1880 – First Electrically Lighted City
Wabash, Indiana becomes the first city in the world to be completely
illuminated by electric lighting. And the light was good.
1939 – Harvard and IBM Agree to Build The Mark I
“Giant Brain”
Harvard and IBM sign an agreement to build the Mark I, also known as the
IBM Automatic Sequence Controlled Calculator (ASCC), Project leader Howard
Aiken developed the original concept of the machine: a series of switches,
relays, rotating shafts and clutches. The Mark I weighed about five tons and
contained more than 750,000 components. It read instructions from paper tape
and data from punch cards.
1993 – Richard Depew
accidentally posted 200 identical messages to news.admin.policy while testing
some auto-moderation software. It became the first UNSENET postings to be
referred to as spam.
1995 – Microsoft Bob is Spawned
Microsoft releases their epically ill-fated-software package, “Bob”,
whose name will forever live in infamy. Given the tide of popularity and
visibility Microsoft was riding on the way to releasing Windows 95 later that
year, Bob was the first highly visible flop from Microsoft. Future flops from
Microsoft included Windows ME, the Zune, and Windows Vista to name a few.
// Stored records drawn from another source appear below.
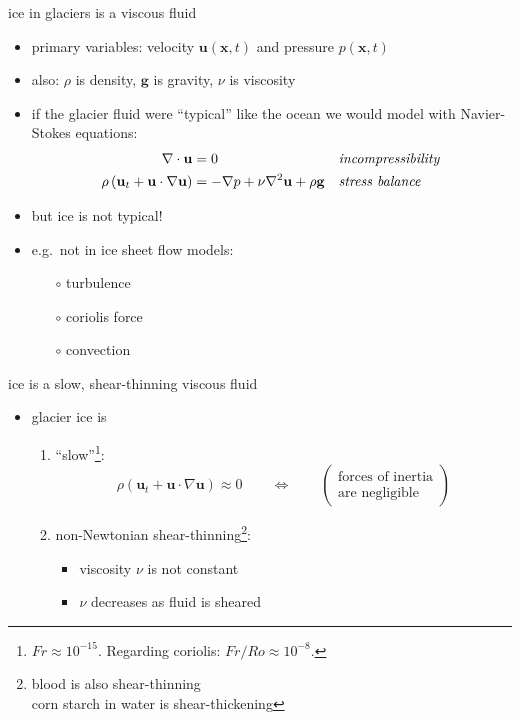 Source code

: \documentclass[hide notes,intlimits]{beamer}
\newcommand{\bx}{\mathbf{x}}
\begin{document}
\begin{frame}{ice in glaciers is a viscous fluid}

\begin{itemize}
\item primary variables: velocity $\mathbf{u}(\bx,t)$ and pressure $p(\bx,t)$
\item also: $\rho$ is density, $\mathbf{g}$ is gravity, $\nu$ is viscosity
\item if the glacier fluid were ``typical'' like the ocean we would model with Navier-Stokes equations:
\begin{align*}
\nabla \cdot \mathbf{u} &= 0 &&\text{\emph{incompressibility}} \\
\rho \left(\mathbf{u}_t + \mathbf{u}\cdot\nabla \mathbf{u}\right) &= -\nabla p + \nu \nabla^2 \mathbf{u} + \rho \mathbf{g} &&\text{\emph{stress balance}}
\end{align*}
\item but ice is not typical!
\item e.g.~not in ice sheet flow models:
  \begin{itemize}
  \item[$\circ$] turbulence
  \item[$\circ$] coriolis force
  \item[$\circ$] convection
  \end{itemize}
\end{itemize}
\end{frame}


\begin{frame}{ice is a slow, shear-thinning viscous fluid}

\begin{itemize}
\item glacier ice is
  \begin{enumerate}
  \item ``slow''\footnote{$Fr\approx 10^{-15}$.  Regarding coriolis: $Fr/Ro \approx 10^{-8}$.}:
    $$\rho \left(\mathbf{u}_t + \mathbf{u}\cdot\nabla \mathbf{u}\right) \approx 0 \qquad \iff \qquad \begin{pmatrix} \text{forces of inertia} \\ \text{are negligible} \end{pmatrix}$$
  \item non-Newtonian shear-thinning\footnote{blood is also shear-thinning \\ \hspace{5mm} corn starch in water is shear-thickening}:
    \begin{itemize}
    \item viscosity $\nu$ is not constant
    \item $\nu$ decreases as fluid is sheared
    \end{itemize}
  \end{enumerate}
\end{itemize}
\end{frame}
\end{document}
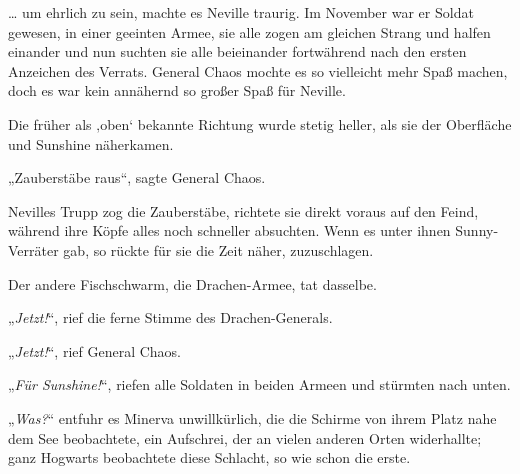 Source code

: … um ehrlich zu sein, machte es Neville traurig. Im November war er Soldat gewesen, in einer geeinten Armee, sie alle zogen am gleichen Strang und halfen einander und nun suchten sie alle beieinander fortwährend nach den ersten Anzeichen des Verrats. General Chaos mochte es so vielleicht mehr Spaß machen, doch es war kein annähernd so großer Spaß für Neville.

Die früher als ‚oben‘ bekannte Richtung wurde stetig heller, als sie der Oberfläche und Sunshine näherkamen.

„Zauberstäbe raus“, sagte General Chaos.

Nevilles Trupp zog die Zauberstäbe, richtete sie direkt voraus auf den Feind, während ihre Köpfe alles noch schneller absuchten. Wenn es unter ihnen Sunny-Verräter gab, so rückte für sie die Zeit näher, zuzuschlagen.

Der andere Fischschwarm, die Drachen-Armee, tat dasselbe.

„\emph{Jetzt!}“, rief die ferne Stimme des Drachen-Generals.

„\emph{Jetzt!}“, rief General Chaos.

„\emph{Für Sunshine!}“, riefen alle Soldaten in beiden Armeen und stürmten nach unten.

\later

„\emph{Was?}“ entfuhr es Minerva unwillkürlich, die die Schirme von ihrem Platz nahe dem See beobachtete, ein Aufschrei, der an vielen anderen Orten widerhallte; ganz Hogwarts beobachtete diese Schlacht, so wie schon die erste.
While
Bob was “killed” only a year later, many of the ideas that went into Bob were
salvaged by Microsoft, most notably the “Clippy” assistant, which was perhaps
as equally as derided by computer users.
1998 – Netscape posted
about 8 megabytes of source code for its browser Netscape Communicator 5.0. The
code was posted to Mozilla.org, a site Netscape set up for source code-related
information.
1998 – After three years of
development and much wrangling with the Warcraft engine it was originally built
on, Blizzard released the iconic game Starcraft.
1999 – Free … Your … Mind
The hugely successful motion picture, The Matrix, is released on this
day. Many call it a classic (ok, that’s me), many call it influential (ok, me
again), but no one can deny that the impact it had on many aspects of our society
from the emerging tech culture, to the movie industry, to science-fiction, to
political thinking. The Matrix won 4 Oscars, on a budget of $63 million grossed
over $463 million, and was the first DVD to sell over 3 million copies. And who
could forget some of the great quotes from this movie, including “Free … your …
mind”, “Dodge this”, “There is no spoon”, “Don’t think you are – know you are”,
“Welcome … to the real world”, “I know kung fu”, and “You take the red pill –
you stay in Wonderland and I show you how deep the rabbit-hole goes.”
2008 – DNS Addressing Flaw
Dan Kaminsky announced he has been in contact with Microsoft over a flaw
in the DNS naming system. At this time, there were no other details as to keep
this issue as secret as possible while they try to fix the problem.
On March 27, Kaminsky discovered that
within the Conficker virus, the hosts had a detectable signature when scanned
remotely. This was known as DNS Cache poisoning. Over 568,000 computers were
infected because of this. The patch was released on July 8th, 2008.
2013 – IBM shut down the
Roadrunner supercomputer, the first computer to run at more than one petaflop.